- Required work -
Output all records precisely as written.

[Source texts of formatted documents]
|---|

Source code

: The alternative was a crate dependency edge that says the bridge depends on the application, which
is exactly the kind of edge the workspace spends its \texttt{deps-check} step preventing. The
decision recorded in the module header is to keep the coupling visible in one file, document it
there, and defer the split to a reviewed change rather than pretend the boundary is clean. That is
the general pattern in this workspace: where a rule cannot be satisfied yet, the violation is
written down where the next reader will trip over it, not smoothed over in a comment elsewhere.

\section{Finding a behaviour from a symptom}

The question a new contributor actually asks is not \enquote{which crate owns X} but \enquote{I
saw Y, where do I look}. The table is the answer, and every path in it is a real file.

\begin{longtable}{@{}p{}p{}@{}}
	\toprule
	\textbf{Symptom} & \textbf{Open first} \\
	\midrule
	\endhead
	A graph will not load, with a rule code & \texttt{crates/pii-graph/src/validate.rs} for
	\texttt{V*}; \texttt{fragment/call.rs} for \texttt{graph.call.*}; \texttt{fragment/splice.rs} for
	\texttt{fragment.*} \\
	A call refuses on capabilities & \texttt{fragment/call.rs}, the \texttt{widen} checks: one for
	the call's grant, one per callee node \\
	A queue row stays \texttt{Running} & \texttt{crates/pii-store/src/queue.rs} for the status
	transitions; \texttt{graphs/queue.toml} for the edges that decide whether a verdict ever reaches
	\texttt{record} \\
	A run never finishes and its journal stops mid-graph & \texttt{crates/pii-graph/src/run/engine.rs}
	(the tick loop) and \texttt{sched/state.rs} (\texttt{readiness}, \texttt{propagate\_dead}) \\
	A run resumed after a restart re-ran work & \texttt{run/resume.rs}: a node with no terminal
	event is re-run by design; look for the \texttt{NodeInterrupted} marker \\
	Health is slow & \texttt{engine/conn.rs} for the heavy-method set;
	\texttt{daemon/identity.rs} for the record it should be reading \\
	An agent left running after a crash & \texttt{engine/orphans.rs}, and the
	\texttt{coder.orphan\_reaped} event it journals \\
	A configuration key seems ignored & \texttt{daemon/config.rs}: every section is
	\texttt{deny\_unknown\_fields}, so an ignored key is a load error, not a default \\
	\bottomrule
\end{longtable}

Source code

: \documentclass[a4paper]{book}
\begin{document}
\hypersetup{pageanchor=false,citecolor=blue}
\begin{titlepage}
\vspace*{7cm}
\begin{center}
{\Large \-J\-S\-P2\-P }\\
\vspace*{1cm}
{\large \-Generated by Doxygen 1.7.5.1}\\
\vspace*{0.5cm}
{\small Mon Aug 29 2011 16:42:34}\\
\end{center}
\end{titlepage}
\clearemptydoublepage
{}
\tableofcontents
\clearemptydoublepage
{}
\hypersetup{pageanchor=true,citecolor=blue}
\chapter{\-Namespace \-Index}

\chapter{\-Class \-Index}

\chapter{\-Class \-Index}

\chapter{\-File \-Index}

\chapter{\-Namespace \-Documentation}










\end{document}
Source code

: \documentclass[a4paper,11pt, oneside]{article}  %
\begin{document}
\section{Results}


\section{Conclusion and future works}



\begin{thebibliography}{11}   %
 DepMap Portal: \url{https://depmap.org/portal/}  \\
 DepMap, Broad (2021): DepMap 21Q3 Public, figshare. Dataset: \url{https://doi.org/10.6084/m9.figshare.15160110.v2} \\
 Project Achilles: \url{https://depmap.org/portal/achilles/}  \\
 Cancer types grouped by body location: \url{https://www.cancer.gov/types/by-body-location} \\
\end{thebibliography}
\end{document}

|---|

- Answer area -
Source code

: The alternative was a crate dependency edge that says the bridge depends on the application, which
is exactly the kind of edge the workspace spends its \texttt{deps-check} step preventing. The
decision recorded in the module header is to keep the coupling visible in one file, document it
there, and defer the split to a reviewed change rather than pretend the boundary is clean. That is
the general pattern in this workspace: where a rule cannot be satisfied yet, the violation is
written down where the next reader will trip over it, not smoothed over in a comment elsewhere.

\section{Finding a behaviour from a symptom}

The question a new contributor actually asks is not \enquote{which crate owns X} but \enquote{I
saw Y, where do I look}. The table is the answer, and every path in it is a real file.

\begin{longtable}{@{}p{}p{}@{}}
	\toprule
	\textbf{Symptom} & \textbf{Open first} \\
	\midrule
	\endhead
	A graph will not load, with a rule code & \texttt{crates/pii-graph/src/validate.rs} for
	\texttt{V*}; \texttt{fragment/call.rs} for \texttt{graph.call.*}; \texttt{fragment/splice.rs} for
	\texttt{fragment.*} \\
	A call refuses on capabilities & \texttt{fragment/call.rs}, the \texttt{widen} checks: one for
	the call's grant, one per callee node \\
	A queue row stays \texttt{Running} & \texttt{crates/pii-store/src/queue.rs} for the status
	transitions; \texttt{graphs/queue.toml} for the edges that decide whether a verdict ever reaches
	\texttt{record} \\
	A run never finishes and its journal stops mid-graph & \texttt{crates/pii-graph/src/run/engine.rs}
	(the tick loop) and \texttt{sched/state.rs} (\texttt{readiness}, \texttt{propagate\_dead}) \\
	A run resumed after a restart re-ran work & \texttt{run/resume.rs}: a node with no terminal
	event is re-run by design; look for the \texttt{NodeInterrupted} marker \\
	Health is slow & \texttt{engine/conn.rs} for the heavy-method set;
	\texttt{daemon/identity.rs} for the record it should be reading \\
	An agent left running after a crash & \texttt{engine/orphans.rs}, and the
	\texttt{coder.orphan\_reaped} event it journals \\
	A configuration key seems ignored & \texttt{daemon/config.rs}: every section is
	\texttt{deny\_unknown\_fields}, so an ignored key is a load error, not a default \\
	\bottomrule
\end{longtable}

Source code

: \documentclass[a4paper]{book}
\begin{document}
\hypersetup{pageanchor=false,citecolor=blue}
\begin{titlepage}
\vspace*{7cm}
\begin{center}
{\Large \-J\-S\-P2\-P }\\
\vspace*{1cm}
{\large \-Generated by Doxygen 1.7.5.1}\\
\vspace*{0.5cm}
{\small Mon Aug 29 2011 16:42:34}\\
\end{center}
\end{titlepage}
\clearemptydoublepage
{}
\tableofcontents
\clearemptydoublepage
{}
\hypersetup{pageanchor=true,citecolor=blue}
\chapter{\-Namespace \-Index}

\chapter{\-Class \-Index}

\chapter{\-Class \-Index}

\chapter{\-File \-Index}

\chapter{\-Namespace \-Documentation}










\end{document}
Source code

: \documentclass[a4paper,11pt, oneside]{article}  %
\begin{document}
\section{Results}


\section{Conclusion and future works}



\begin{thebibliography}{11}   %
 DepMap Portal: \url{https://depmap.org/portal/}  \\
 DepMap, Broad (2021): DepMap 21Q3 Public, figshare. Dataset: \url{https://doi.org/10.6084/m9.figshare.15160110.v2} \\
 Project Achilles: \url{https://depmap.org/portal/achilles/}  \\
 Cancer types grouped by body location: \url{https://www.cancer.gov/types/by-body-location} \\
\end{thebibliography}
\end{document}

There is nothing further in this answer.